RECORDS SUPPLIED:
--------------------------------

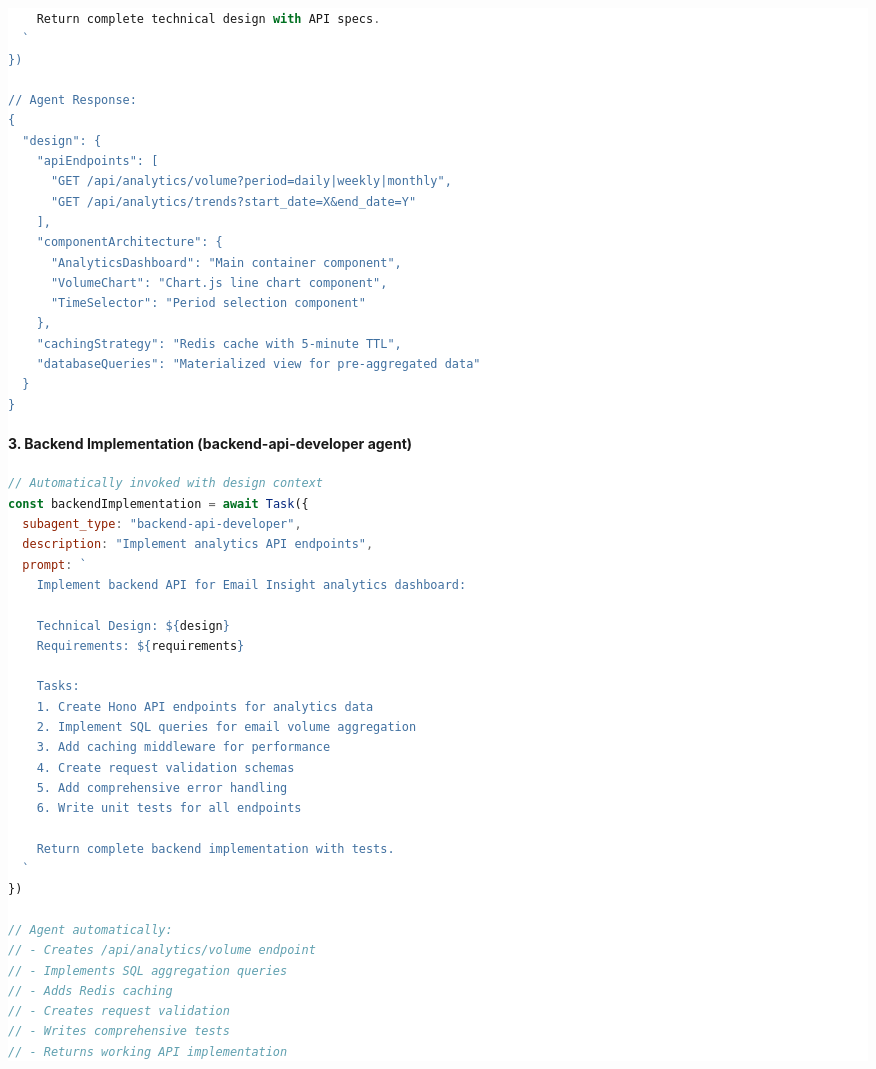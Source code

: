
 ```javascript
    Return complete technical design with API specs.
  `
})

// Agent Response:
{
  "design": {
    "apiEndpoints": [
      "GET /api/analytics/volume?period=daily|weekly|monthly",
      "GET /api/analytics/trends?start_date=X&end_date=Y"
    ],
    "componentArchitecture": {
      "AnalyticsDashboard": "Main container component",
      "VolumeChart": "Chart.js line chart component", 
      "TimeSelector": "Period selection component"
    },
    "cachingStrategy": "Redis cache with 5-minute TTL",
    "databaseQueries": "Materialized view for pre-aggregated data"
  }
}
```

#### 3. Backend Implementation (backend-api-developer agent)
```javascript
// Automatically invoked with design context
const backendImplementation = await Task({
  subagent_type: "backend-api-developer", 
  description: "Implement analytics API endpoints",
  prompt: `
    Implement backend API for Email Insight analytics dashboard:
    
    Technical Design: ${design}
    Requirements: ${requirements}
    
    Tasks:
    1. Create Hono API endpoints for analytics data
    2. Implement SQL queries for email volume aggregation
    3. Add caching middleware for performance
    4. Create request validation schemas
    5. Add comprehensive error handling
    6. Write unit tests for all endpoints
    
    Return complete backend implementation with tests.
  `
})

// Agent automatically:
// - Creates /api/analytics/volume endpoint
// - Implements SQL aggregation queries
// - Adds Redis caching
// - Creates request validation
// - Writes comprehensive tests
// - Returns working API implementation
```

--------------------------------

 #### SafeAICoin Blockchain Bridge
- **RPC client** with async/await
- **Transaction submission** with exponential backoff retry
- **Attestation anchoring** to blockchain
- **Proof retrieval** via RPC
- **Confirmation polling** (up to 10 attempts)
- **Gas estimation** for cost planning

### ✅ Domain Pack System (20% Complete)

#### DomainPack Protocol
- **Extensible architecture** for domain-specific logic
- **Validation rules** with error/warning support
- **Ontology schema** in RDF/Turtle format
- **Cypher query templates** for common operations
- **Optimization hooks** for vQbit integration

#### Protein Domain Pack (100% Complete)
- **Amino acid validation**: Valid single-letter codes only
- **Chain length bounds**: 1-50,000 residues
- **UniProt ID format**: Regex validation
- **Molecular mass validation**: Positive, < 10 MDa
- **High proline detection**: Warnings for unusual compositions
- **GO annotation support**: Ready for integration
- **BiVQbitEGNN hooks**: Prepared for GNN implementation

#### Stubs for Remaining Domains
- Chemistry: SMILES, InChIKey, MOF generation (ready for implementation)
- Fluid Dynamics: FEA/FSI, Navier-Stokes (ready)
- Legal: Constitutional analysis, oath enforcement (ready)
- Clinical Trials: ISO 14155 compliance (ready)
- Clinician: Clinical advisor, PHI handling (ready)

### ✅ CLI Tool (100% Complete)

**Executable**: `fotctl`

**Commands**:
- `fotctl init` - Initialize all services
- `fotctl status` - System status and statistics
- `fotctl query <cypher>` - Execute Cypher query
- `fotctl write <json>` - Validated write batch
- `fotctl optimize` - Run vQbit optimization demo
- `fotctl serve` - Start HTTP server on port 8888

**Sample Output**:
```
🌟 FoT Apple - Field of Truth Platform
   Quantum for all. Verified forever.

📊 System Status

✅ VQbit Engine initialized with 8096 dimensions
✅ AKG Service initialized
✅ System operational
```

--------------------------------

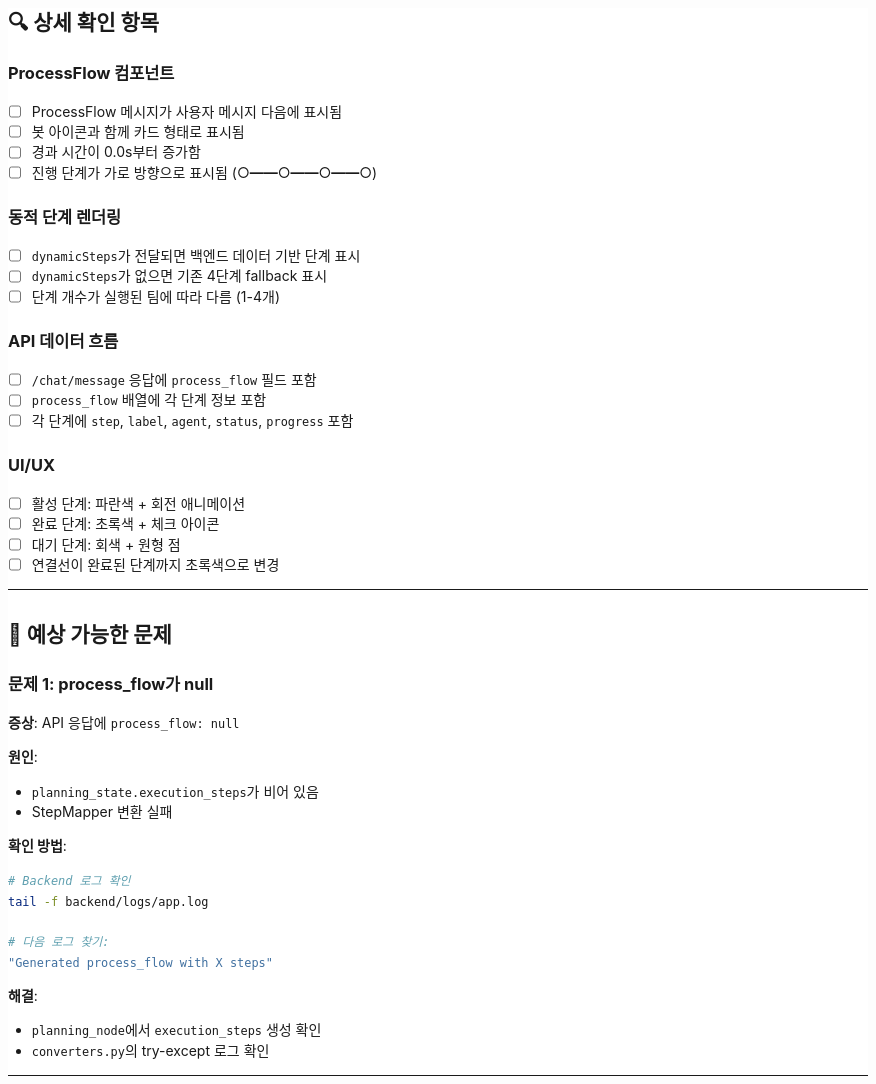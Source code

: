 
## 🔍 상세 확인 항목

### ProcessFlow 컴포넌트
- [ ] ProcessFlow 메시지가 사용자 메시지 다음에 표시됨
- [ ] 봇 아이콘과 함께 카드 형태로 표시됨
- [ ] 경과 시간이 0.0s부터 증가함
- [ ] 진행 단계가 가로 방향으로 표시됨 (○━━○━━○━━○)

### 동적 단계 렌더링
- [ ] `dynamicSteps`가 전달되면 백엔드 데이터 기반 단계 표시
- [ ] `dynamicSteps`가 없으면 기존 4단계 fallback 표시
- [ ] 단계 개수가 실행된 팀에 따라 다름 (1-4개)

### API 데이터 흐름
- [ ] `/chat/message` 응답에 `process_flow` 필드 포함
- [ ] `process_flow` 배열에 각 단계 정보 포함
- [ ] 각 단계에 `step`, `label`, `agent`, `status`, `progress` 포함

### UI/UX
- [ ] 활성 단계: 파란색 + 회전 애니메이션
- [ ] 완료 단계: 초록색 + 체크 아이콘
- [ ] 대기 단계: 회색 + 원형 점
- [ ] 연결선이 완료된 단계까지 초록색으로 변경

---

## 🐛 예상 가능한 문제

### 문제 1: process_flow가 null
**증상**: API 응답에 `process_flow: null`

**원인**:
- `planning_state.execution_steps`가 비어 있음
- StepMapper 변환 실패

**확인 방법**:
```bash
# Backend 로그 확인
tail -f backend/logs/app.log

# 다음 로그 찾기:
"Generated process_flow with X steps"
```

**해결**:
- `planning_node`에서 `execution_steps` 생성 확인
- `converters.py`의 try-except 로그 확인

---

--------------------------------

INSTRUCTIONS FOR THE TASK: Go through the lines above and tally those with the string "integration". The total is all that is needed.

EXERCISE ANSWER: 2